Perhaps most controversially, the sides reportedly agreed that Israel would annex the Jordan Valley under the new government, a key Netanyahu campaign promise, but one that is opposed by much of Israel’s security establishment. Gantz has said Israel must retain the Jordan Valley as a security border, but has not backed unilateral annexation.

The report went on to say that serious disagreements remained, including over whether Netanyahu’s initial term would last three months or six, Gantz’s subsequent term 18 months or 24, and whether Netanyahu would remain a member of the security cabinet after vacating the Prime Minister’s Office.

It is not clear why the last part would be up for discussion. Under rules established by a High Court of Justice ruling in the early 1990s, a minister facing indictment who isn’t the prime minister must resign from the cabinet, and so could not serve on the security cabinet, which is a subcommittee of the broader cabinet. A change to this rule would likely require legislation as well.

Netanyahu was also said to be refusing to give Gantz a clear answer on whether he intends to seek Knesset immunity from prosecution in the three criminal cases for which he has been charged.

According to Channel 13, Gantz was willing to accept most of the demands, but was said to be worried his acquiescence to the deal would split the Blue and White alliance he has led in the last two elections.

 

Despite the wide areas of agreement, therefore, Gantz’s fears mean that new elections are still very likely, the network concluded.

Gantz is thought to be under pressure from his three fellow Blue and White leaders — Lapid, Ashkenazi and MK Moshe Ya’alon — to refuse any agreement that leaves Netanyahu in the Prime Minister’s Office.

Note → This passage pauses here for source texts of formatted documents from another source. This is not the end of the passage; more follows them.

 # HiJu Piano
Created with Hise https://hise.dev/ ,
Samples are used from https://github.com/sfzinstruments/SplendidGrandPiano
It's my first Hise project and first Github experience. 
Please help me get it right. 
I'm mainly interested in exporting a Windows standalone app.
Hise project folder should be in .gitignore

Some in the party say Likud’s recent conciliatory tone is a trap meant to lure Gantz into publicly agreeing to a temporary Netanyahu government as a ploy to undermine the party’s anti-Netanyahu campaign in an unavoidable third election.

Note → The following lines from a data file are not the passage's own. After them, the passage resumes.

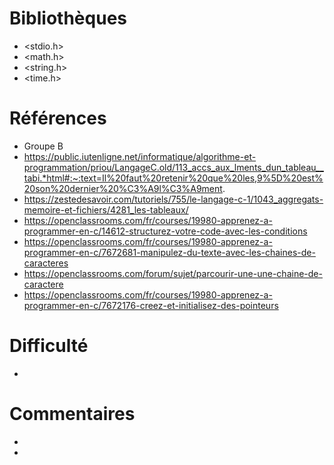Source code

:# Bibliothèques
* <stdio.h> 
* <math.h>
* <string.h>
* <time.h>

# Références
* Groupe B
* https://public.iutenligne.net/informatique/algorithme-et-programmation/priou/LangageC.old/113_accs_aux_lments_dun_tableau__tabi.*html#:~:text=Il%20faut%20retenir%20que%20les,9%5D%20est%20son%20dernier%20%C3%A9l%C3%A9ment.
* https://zestedesavoir.com/tutoriels/755/le-langage-c-1/1043_aggregats-memoire-et-fichiers/4281_les-tableaux/
* https://openclassrooms.com/fr/courses/19980-apprenez-a-programmer-en-c/14612-structurez-votre-code-avec-les-conditions
* https://openclassrooms.com/fr/courses/19980-apprenez-a-programmer-en-c/7672681-manipulez-du-texte-avec-les-chaines-de-caracteres
* https://openclassrooms.com/forum/sujet/parcourir-une-une-chaine-de-caractere
* https://openclassrooms.com/fr/courses/19980-apprenez-a-programmer-en-c/7672176-creez-et-initialisez-des-pointeurs

# Difficulté
*

# Commentaires
* 
*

Perhaps the strangest report in Tuesday’s barrage of political leaks and rumor-mongering concerned the growing frustration over the impasse on the part of the man who started it all, Yisrael Beytenu leader Avigdor Liberman.

It was Liberman’s rightist-secularist Russian-speaking party that stood its ground in coalition talks in May on religion-and-state issues, forcing Netanyahu to call new elections or face losing the premiership to Gantz. It was a watershed moment, the first time in Israeli history that an election failed to form a government.

 

Liberman, who still refuses to join a rightist-Haredi government led by Netanyahu, now seems less than thrilled at the prospect of sending the country yet again to elections — and may have found a way out of the trap. He cited frustration on the part of his party’s lawmakers Tuesday as he hinted at a new strategy to force the sides to agree.

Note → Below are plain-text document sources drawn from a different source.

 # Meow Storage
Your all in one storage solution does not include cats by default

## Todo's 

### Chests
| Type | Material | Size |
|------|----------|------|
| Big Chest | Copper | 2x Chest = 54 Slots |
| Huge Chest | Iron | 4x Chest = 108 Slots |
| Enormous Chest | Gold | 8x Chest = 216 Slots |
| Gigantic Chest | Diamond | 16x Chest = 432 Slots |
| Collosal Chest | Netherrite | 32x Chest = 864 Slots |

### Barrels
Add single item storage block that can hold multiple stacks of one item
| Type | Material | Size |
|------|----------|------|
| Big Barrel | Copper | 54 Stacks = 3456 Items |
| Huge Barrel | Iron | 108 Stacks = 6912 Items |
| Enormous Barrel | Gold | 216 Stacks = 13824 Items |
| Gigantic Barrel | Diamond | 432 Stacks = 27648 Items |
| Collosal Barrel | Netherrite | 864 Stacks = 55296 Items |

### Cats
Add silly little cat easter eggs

“It’s hard to decide what’s worse — early elections or a narrow government, but I understand the Yisrael Beytenu MKs who are protesting our conduct,” he told the Knesset Channel on Tuesday, after MKs Hamad Amar and Oded Forer urged him to join a Netanyahu-led right-wing government.

At a Monday faction meeting in the Knesset, Liberman said: “The easiest path would have been for us to join a narrow government. We didn’t do it because the State of Israel needs a broad government. It needs a government made up of the two major parties or it will not be able to make the decisions it must make.” He went on to insist that “unlike everyone else,” Yisrael Beytenu actually wanted a unity government.

Liberman alone sets policy in his party, so the almost unheard-of disquiet in the ranks was viewed Tuesday as a blunt signal to Gantz and Netanyahu.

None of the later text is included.